The delivery of either real-time or delayed feed streaming media can be very compute intensive on the resources of object servers. As we saw in Chapter 3, the delivery of streaming audio and video data requires not only the use of a combination of TCP- and UDP-based delivery channels, but also potentially the interpretation and encoding of a live video or audio feed. The attraction of load balancing standard HTTP traffic is increased many fold when you consider the horsepower required to deliver high quality media streaming. However, as we've seen with other multithreaded protocols such as FTP, the load balancing of RTSP has issues all its own.

Load Balancing RTSP at Layer 4 Only

Before we look at the subtleties of RTSP load balancing at Layer 7, let's look at the basic frame flow when we use Layer 4 only. Figure 6-18 shows the basic traffic flow for Layer 4 load balancing of RTSP and RTP traffic. If we consider the steps in turn , we'll see where the problem lies.

The client initiates a TCP-based RTSP connection to the VIP on the content switch. In the instance where only Layer 4 load balancing is used, the VIP will only be configured with a service port of 554 for RTSP. Typically, no form of delayed binding is used and the connection is load balanced to a selected server.
The client and server exchange OPTIONS, SETUP, and DESCRIBE header messages to agree on the RTP and RTCP delivery mechanisms and other variables .
The client issues a PLAY command to instruct the server to commence delivery of the UDP-based RTP and RTCP frames containing the data and control, respectively.
Here is where we see the potential problem. As the server initiates the UDP (or potentially TCP) based RTP delivery, the content switch has no understanding of this flow, nor any way to associate it with the RTSP connection established in step 1. As a result, the source IP addresses on the RTP and RTCP UDP streams from the server to the client are not translated to the VIP on the content switch.
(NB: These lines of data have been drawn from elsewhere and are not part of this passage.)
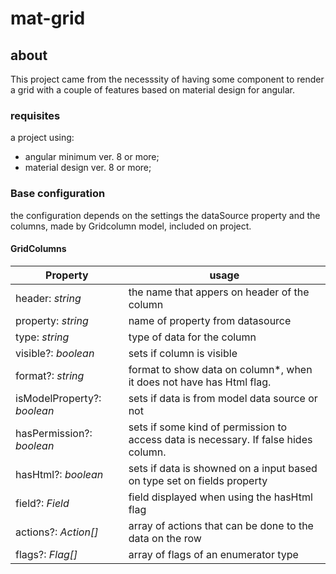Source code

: # mat-grid

## about
This project came from the necesssity of having some component to render a grid with a couple of features based on material design for angular.

### requisites
a project using:

 - angular minimum ver. 8 or more;
 - material design ver. 8 or more;

### Base configuration
the configuration depends on the settings the dataSource property and the columns, made by Gridcolumn model, included on project.

#### GridColumns

|Property        |usage                                       |
|----------------|--------------------------------------------|
|header: *string*  |the name that appers on header of the column|
|property: *string*|name of property from datasource            |
|type: *string*| type of data for the column |
|visible?: *boolean*| sets if column is visible |
|format?: *string*| format to show data on column*, when it does not have has Html flag. |
|isModelProperty?: *boolean*| sets if data is from model data source or not |
|hasPermission?: *boolean*| sets if some kind of permission to access data is necessary. If false hides column. |
|hasHtml?: *boolean*| sets if data is showned on a input based on type set on fields property |
|field?: *Field*| field displayed when using the hasHtml flag  |
|actions?: *Action[]*| array of actions that can be done to the data on the row  |
|flags?: *Flag[]*| array of flags of an enumerator type  |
Figure 6-18. One of the main issues with load balancing RTSP at Layer 4 only is that the real IP addresses of the object servers are "bled" back to the client, as the corresponding RTSP and RTP streams are not associated in the content switch.

graphics/06fig18.gif

The net result of this type of configuration can be summarized as IP address bleeding , whereby the real source IP addresses of the object servers are revealed to the client on the UDP streams carrying the video and audio data. In many instances, this might not create a problem, as the RTSP and RTP specifications do not require that the source address of the RTP delivery be the same as the destination IP address for the RTSP connection. Where this might cause issues is in the following scenarios:

If the service is hosted by an ISP or hosting service implementing anti-spoofing policies on perimeter routers of firewalls, the real servers will need to be located in public, routable address space. In many implementations , the ISP or hosting service will filter out source IP addresses that do not belong to the assigned address block. One solution for this scenario is to locate the servers in routable address space, although this will incur greater cost as many ISPs will charge for larger numbers of addresses.
Some stateful firewalls implemented in the transitory networks between the client and the server may parse the RTSP connections to determine the expected RTP connections and open corresponding UDP source and destination ports. If the source IP address bleeding occurs, the firewall may reject the UDP-based RTP stream and force the server and client to negotiate down to the less efficient interleaved mechanism.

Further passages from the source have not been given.